Stored data
↓
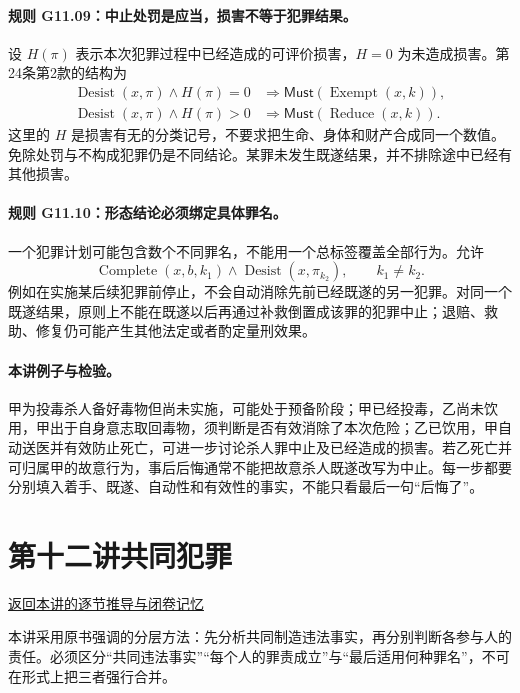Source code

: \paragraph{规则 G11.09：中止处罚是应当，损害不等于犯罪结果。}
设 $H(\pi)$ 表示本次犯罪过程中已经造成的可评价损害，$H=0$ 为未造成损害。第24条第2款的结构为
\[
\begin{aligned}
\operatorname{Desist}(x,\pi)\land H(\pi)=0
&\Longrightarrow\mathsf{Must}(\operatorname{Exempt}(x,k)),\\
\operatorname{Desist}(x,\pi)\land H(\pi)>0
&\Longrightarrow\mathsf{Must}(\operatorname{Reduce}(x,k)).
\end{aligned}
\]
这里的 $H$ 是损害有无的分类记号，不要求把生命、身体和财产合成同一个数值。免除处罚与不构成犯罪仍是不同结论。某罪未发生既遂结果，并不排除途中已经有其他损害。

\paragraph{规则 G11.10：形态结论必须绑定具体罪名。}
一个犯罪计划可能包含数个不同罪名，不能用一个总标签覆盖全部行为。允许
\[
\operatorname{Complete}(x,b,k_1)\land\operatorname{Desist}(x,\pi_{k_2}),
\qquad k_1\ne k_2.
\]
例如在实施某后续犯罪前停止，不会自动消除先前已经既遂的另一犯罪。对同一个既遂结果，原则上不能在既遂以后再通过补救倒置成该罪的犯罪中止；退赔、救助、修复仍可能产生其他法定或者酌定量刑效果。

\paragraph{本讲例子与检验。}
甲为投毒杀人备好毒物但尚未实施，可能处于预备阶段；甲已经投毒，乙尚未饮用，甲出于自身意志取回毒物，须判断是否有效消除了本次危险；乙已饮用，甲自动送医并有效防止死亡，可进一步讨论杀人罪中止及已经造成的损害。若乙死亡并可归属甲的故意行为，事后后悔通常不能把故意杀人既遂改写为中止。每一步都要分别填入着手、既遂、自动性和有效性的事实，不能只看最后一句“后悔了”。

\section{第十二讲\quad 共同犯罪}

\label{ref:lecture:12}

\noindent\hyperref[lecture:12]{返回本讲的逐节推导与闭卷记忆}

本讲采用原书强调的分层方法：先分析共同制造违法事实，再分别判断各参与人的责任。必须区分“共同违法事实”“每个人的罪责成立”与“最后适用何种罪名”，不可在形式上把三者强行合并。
↑
When pictures appear among the entries, skip them and copy all remaining text precisely.

Source code

: \paragraph{规则 G11.09：中止处罚是应当，损害不等于犯罪结果。}
设 $H(\pi)$ 表示本次犯罪过程中已经造成的可评价损害，$H=0$ 为未造成损害。第24条第2款的结构为
\[
\begin{aligned}
\operatorname{Desist}(x,\pi)\land H(\pi)=0
&\Longrightarrow\mathsf{Must}(\operatorname{Exempt}(x,k)),\\
\operatorname{Desist}(x,\pi)\land H(\pi)>0
&\Longrightarrow\mathsf{Must}(\operatorname{Reduce}(x,k)).
\end{aligned}
\]
这里的 $H$ 是损害有无的分类记号，不要求把生命、身体和财产合成同一个数值。免除处罚与不构成犯罪仍是不同结论。某罪未发生既遂结果，并不排除途中已经有其他损害。

\paragraph{规则 G11.10：形态结论必须绑定具体罪名。}
一个犯罪计划可能包含数个不同罪名，不能用一个总标签覆盖全部行为。允许
\[
\operatorname{Complete}(x,b,k_1)\land\operatorname{Desist}(x,\pi_{k_2}),
\qquad k_1\ne k_2.
\]
例如在实施某后续犯罪前停止，不会自动消除先前已经既遂的另一犯罪。对同一个既遂结果，原则上不能在既遂以后再通过补救倒置成该罪的犯罪中止；退赔、救助、修复仍可能产生其他法定或者酌定量刑效果。

\paragraph{本讲例子与检验。}
甲为投毒杀人备好毒物但尚未实施，可能处于预备阶段；甲已经投毒，乙尚未饮用，甲出于自身意志取回毒物，须判断是否有效消除了本次危险；乙已饮用，甲自动送医并有效防止死亡，可进一步讨论杀人罪中止及已经造成的损害。若乙死亡并可归属甲的故意行为，事后后悔通常不能把故意杀人既遂改写为中止。每一步都要分别填入着手、既遂、自动性和有效性的事实，不能只看最后一句“后悔了”。

\section{第十二讲\quad 共同犯罪}

\label{ref:lecture:12}

\noindent\hyperref[lecture:12]{返回本讲的逐节推导与闭卷记忆}

本讲采用原书强调的分层方法：先分析共同制造违法事实，再分别判断各参与人的责任。必须区分“共同违法事实”“每个人的罪责成立”与“最后适用何种罪名”，不可在形式上把三者强行合并。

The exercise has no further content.